Background & Aims
Progastrin stimulates colonic mucosal proliferation and carcinogenesis through the cholecystokinin 2 receptor (CCK2R)—partly by increasing numbers of colonic progenitor cells. However, little is known about the mechanisms by which progastrin stimulates colonic cell proliferation. We investigated the role of bone morphogenetic proteins (BMPs) in progastrin induction of colonic cell proliferation via CCK2R.
Methods
We performed microarray analysis to compare changes in gene expression in the colonic mucosa of mice that express a human progastrin transgene (hGAS), gastrin knockout (GAS−/−) mice, and C57BL/6 mice (controls); the effects of progastrin were also determined on in vitro colonic crypt cultures from cholecystokinin 2 receptor knockout (CCK2R−/−) and wild-type mice. Human colorectal and gastric cancer cells that expressed CCK2R were incubated with progastrin or Bmp2 protein; levels of β-arrestin-1 and -2 (ARRB1 and ARRB2) were knocked down using small interfering RNAs.

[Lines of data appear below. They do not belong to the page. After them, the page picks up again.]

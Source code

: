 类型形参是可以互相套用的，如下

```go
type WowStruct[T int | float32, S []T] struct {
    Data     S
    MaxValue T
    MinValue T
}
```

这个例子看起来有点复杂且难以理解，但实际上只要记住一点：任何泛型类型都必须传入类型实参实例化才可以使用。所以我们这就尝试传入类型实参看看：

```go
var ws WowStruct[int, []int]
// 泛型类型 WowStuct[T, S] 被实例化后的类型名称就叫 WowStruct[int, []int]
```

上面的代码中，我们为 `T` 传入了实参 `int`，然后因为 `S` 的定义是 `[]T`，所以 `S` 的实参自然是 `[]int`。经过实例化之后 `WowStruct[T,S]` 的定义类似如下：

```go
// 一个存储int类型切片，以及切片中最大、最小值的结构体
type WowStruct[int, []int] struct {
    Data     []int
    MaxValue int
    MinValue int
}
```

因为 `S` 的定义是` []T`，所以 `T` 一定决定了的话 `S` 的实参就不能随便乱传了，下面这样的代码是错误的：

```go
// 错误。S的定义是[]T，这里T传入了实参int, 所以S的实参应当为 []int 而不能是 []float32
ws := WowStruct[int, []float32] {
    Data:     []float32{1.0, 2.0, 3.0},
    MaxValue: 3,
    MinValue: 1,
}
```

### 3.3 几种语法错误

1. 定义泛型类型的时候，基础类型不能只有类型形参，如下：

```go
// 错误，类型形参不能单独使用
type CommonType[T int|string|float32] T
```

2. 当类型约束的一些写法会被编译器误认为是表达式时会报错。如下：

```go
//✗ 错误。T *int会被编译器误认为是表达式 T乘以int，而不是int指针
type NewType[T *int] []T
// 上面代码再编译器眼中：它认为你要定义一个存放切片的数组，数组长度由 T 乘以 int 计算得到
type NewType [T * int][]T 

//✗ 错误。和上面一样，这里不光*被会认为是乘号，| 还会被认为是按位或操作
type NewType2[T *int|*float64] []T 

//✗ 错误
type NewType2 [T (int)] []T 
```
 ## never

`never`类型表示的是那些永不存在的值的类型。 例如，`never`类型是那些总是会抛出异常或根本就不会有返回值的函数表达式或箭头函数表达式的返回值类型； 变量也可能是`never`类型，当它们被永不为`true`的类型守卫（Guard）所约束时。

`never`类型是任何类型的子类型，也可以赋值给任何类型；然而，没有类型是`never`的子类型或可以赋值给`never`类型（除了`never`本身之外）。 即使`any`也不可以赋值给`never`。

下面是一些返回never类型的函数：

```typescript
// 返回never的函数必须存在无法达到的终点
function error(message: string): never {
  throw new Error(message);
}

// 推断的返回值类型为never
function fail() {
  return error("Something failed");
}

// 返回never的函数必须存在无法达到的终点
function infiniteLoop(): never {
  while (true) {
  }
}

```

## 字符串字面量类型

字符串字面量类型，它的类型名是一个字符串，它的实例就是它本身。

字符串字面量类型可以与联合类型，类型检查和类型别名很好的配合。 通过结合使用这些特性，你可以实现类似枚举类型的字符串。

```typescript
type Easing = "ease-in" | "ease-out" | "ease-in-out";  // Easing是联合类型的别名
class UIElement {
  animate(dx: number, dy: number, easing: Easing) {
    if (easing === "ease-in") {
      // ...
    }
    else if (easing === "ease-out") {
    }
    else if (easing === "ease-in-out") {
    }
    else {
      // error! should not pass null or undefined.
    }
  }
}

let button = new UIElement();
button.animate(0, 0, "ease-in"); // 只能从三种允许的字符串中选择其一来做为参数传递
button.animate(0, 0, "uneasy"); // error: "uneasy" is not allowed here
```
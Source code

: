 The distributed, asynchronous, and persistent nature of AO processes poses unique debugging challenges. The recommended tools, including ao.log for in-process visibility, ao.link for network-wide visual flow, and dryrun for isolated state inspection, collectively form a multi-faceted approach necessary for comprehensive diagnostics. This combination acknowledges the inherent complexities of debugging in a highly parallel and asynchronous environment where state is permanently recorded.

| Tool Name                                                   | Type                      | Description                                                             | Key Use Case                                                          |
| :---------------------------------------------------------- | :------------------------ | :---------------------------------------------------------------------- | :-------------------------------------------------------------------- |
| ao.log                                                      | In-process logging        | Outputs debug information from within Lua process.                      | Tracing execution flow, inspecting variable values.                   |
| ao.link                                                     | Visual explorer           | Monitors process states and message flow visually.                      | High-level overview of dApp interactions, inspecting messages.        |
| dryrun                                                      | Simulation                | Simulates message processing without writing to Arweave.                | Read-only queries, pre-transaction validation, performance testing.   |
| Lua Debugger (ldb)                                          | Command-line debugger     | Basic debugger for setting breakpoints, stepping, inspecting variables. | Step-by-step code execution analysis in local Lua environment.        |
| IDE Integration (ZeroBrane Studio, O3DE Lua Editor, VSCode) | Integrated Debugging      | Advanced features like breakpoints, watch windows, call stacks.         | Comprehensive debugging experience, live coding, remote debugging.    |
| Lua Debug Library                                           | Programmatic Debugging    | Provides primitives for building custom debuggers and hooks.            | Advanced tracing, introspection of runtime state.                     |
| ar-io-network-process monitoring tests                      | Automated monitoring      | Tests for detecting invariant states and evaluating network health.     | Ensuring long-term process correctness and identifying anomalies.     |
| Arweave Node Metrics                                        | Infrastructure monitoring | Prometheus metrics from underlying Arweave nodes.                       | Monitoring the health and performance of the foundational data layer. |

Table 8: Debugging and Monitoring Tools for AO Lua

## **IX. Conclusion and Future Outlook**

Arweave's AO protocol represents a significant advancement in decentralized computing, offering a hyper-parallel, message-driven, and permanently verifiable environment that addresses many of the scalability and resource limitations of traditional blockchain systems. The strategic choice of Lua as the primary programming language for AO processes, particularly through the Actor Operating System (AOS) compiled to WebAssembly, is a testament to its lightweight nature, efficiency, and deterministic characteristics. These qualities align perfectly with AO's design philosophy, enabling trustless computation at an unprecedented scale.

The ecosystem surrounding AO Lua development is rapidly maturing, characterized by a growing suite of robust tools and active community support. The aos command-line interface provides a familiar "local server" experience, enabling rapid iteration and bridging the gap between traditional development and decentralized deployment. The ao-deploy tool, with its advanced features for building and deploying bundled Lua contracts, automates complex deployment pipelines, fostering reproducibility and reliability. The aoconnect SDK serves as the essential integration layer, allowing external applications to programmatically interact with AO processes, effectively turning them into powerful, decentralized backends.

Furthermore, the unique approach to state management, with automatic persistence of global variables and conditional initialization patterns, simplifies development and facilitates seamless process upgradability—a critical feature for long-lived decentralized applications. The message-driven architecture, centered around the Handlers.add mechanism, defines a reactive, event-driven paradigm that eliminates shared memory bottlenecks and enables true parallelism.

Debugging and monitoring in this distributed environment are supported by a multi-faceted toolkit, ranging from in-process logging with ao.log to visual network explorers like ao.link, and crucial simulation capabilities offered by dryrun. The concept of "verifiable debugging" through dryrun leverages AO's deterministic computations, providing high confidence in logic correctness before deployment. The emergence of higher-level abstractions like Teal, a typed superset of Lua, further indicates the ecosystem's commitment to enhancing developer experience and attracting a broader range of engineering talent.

Cells were analyzed for progastrin binding, proliferation, changes in gene expression, and symmetric cell division.
Results
The BMP pathway was downregulated in the colons of hGAS mice, compared with controls. Progastrin suppressed transcription of Bmp2 through a pathway that required CCK2R and was mediated by ARRB1 and ARRB2. In mouse colonic epithelial cells, downregulation of Bmp2 led to decreased phosphorylation of Smads1/5/8 and suppression of Id4. In human gastric and colorectal cancer cell lines, CCK2R was necessary and sufficient for progastrin binding and induction of proliferation; these effects were blocked when cells were incubated with recombinant Bmp2. Incubation with progastrin increased the number of CD44+, bromodeoxyuridine+, and NUMB+ cells, indicating an increase in symmetric divisions of putative cancer stem cells.
Conclusions
Progastrin stimulates proliferation in colons of mice and cultured human cells via CCK2R- and ARRB1- and 2-dependent suppression of Bmp2 signaling. This process promotes symmetric cell division.